Its quick rise reflects a rapidly changing organised-crime landscape in Mexico as the government targets top leaders of established cartels. More than any other criminal group, New Generation has taken advantage of the government’s top-capo strategy, strengthening and grabbing territory from other cartels as they are weakened.

“You’re talking about a powerful, large organisation with grand logistics, well-made structures, a strong group of assassins, and dedicated and qualified people with high-calibre weaponry,” Guillermo Valdes, a security expert and former director of the Mexican intelligence agency, told The Associated Press. “It’s a new cartel, a second generation born in a restructuring process.”

The strategy of hitting top leadership began in 2006 under President Felipe Calderon and has continued under his successor, Enrique Pena Nieto. As a result, large organisations have been fragmented, leaving smaller, leaderless groups to fight among themselves over control of local organised crime activities and drug-smuggling routes to the north.

When Calderon was in office, there were five major cartels. Today, the Mexican attorney general lists nine major groups and 43 smaller factions.

New Generation has its origin in that fragmentation.

While it has operated for years, it surged in public notoriety last week after it waged brazen attacks in and around Guadalajara, a major technology and manufacturing hub and the capital of Jalisco state, which is a popular retirement spot for US and Canadian expats. But the city, some 290 miles (460 kilometres) northwest of Mexico City, is also where Mexico’s largest drug cartels were born.

Leaders of the original Guadalajara cartel were captured in the 1980s, provoking a surge in what Valdes calls the first generation of cartels, many of which still exist, including Sinaloa, Beltran Leyva, Gulf, Zetas and Juarez cartels. But hits on their leaders have left all but Sinaloa as just remnants of their former selves.
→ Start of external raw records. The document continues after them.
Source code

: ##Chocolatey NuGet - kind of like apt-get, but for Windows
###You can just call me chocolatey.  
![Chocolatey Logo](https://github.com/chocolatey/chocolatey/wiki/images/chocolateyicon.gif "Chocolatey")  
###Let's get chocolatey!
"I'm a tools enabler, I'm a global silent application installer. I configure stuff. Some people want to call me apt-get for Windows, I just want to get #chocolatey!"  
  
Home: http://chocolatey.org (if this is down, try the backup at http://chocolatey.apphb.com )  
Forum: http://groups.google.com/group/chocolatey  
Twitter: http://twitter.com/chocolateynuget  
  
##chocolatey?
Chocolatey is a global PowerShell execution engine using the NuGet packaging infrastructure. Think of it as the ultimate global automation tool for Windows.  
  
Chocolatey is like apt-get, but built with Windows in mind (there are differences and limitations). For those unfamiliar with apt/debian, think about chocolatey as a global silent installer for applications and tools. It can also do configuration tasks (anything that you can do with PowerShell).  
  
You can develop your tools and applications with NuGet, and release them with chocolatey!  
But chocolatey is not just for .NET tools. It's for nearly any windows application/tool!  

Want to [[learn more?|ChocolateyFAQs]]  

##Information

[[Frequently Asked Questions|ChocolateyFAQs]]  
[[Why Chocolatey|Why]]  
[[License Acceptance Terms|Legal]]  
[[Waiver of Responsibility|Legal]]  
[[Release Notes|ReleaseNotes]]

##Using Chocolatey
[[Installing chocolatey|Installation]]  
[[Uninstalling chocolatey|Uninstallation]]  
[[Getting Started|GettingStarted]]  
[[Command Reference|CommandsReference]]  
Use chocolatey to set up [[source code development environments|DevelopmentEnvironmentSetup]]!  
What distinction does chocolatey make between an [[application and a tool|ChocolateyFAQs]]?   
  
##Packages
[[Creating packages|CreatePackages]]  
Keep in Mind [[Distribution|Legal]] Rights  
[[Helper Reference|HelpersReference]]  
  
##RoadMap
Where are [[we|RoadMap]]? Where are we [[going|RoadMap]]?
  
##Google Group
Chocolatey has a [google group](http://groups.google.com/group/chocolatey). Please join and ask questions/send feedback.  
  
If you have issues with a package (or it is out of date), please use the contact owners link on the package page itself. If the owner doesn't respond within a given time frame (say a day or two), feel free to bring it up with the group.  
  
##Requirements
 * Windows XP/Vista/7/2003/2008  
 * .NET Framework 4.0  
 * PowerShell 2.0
In little more than a year, the government has arrested Sinaloa’s Joaquin “El Chapo” Guzman, Beltran Leyva’s Hector Beltran Leyva, Juarez’s Vicente Carrillo Fuentes, Knights Templar’s Servando “La Tuta” Gomez, and the Zetas’ Omar Trevino Morales. It killed Knights Templar leader Nazario Moreno.

Such blows have allowed New Generation to grow. Jalisco Gov. Aristoteles Sandoval told Mexican media Wednesday that he warned the federal government more than a year ago that its attacks on a rival cartel, the Knights Templar, would strengthen New Generation but the reaction by authorities was insufficient.

“The attorney general, overall, made three changes in his delegates but honestly with zero results,” Sandoval told Universal television. “In this matter, from the attorney general there was nothing. Same with the federal police. Zero.”

According to the US. Treasury Department, New Generation is mainly devoted to trafficking cocaine and methamphetamines. Working with an associated group known as Los Cuinis — a phonetic rendering of “The Queenies” — the cartel has a presence in at least eight of Mexico’s 31 states and connections in the US, Latin America, Africa, Europe and Asia. A US indictment in 2013 said New Generation leader Nemesio Oseguera and his brother-in-law, Cuinis leader Abigael Gonzalez Valencia, move multi-ton quantities of cocaine from South America to Mexico and facilitate its transport to the US, earning at least $10 million a year.

The indictment charged them with running a criminal enterprise and conspiracy to distribute cocaine and methamphetamine.

New Generation has its origin in the now-defunct Milenio cartel and it later operated as an affiliate of Ignacio “Nacho” Coronel, the Sinaloa cartel leader who was responsible for the group’s methamphetamine division.

When Coronel was killed in a July 2010 federal operation, the New Generation fragment started to grow. One reason, some speculate, is that Oseguera, alias “El Mencho,” was very close to Coronel and may have inherited his contacts. He also maintained a good relationship with the Sinaloa cartel. Others say New Generation has been able to take advantage of suppliers and distributors who have worked in the area for decades, even predating Coronel.